→ WHAT THE TASK ASKS: Which lines of the entries below hold the word "uses"? Report each of them.

»»

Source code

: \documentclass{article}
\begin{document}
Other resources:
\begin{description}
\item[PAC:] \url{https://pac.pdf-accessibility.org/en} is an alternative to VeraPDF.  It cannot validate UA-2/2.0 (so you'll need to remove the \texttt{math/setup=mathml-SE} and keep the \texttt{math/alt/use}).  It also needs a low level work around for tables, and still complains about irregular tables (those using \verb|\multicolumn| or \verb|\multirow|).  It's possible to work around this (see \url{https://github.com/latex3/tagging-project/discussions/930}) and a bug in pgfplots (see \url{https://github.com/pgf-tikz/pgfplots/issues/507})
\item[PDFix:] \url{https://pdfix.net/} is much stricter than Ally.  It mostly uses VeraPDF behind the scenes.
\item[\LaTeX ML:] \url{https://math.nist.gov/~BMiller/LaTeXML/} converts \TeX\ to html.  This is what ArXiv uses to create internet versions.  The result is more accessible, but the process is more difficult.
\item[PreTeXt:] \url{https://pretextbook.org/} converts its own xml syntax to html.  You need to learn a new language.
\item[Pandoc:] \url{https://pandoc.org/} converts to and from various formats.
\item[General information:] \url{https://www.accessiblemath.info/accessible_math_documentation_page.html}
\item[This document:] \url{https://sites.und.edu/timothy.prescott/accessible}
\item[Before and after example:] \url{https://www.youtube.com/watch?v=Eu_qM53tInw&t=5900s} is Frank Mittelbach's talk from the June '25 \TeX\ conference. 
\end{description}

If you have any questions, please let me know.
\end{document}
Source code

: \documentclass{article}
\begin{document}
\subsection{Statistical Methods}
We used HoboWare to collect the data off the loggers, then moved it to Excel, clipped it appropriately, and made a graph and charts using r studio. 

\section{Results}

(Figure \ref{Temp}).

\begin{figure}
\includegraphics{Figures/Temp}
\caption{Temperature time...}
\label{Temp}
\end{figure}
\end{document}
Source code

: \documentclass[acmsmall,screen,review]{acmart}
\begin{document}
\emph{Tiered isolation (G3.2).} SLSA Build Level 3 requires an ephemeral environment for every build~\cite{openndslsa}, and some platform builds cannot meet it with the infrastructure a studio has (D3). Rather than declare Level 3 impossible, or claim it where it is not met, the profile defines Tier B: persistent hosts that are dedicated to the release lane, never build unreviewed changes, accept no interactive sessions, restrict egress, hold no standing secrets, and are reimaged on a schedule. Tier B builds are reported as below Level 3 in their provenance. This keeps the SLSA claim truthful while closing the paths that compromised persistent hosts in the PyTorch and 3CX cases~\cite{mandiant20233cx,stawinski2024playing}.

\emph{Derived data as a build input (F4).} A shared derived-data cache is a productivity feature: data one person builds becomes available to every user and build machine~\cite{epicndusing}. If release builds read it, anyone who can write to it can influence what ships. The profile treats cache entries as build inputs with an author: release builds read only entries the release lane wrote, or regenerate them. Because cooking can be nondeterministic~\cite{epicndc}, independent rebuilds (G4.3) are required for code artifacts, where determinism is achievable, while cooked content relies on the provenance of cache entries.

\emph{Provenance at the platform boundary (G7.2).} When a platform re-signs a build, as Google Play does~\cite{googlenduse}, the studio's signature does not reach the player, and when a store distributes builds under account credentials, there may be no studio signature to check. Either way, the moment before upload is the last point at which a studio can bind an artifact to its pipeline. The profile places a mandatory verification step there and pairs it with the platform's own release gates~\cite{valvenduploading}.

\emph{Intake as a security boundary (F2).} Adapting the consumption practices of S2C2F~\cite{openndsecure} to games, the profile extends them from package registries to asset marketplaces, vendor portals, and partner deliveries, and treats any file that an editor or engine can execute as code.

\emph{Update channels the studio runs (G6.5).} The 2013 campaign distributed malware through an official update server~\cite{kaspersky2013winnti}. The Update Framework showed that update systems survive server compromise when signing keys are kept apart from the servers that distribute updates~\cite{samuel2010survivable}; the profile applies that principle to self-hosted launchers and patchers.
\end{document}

««

→ TASK OUTPUT:
\item[PDFix:] \url{https://pdfix.net/} is much stricter than Ally.  It mostly uses VeraPDF behind the scenes.
\item[\LaTeX ML:] \url{https://math.nist.gov/~BMiller/LaTeXML/} converts \TeX\ to html.  This is what ArXiv uses to create internet versions.  The result is more accessible, but the process is more difficult.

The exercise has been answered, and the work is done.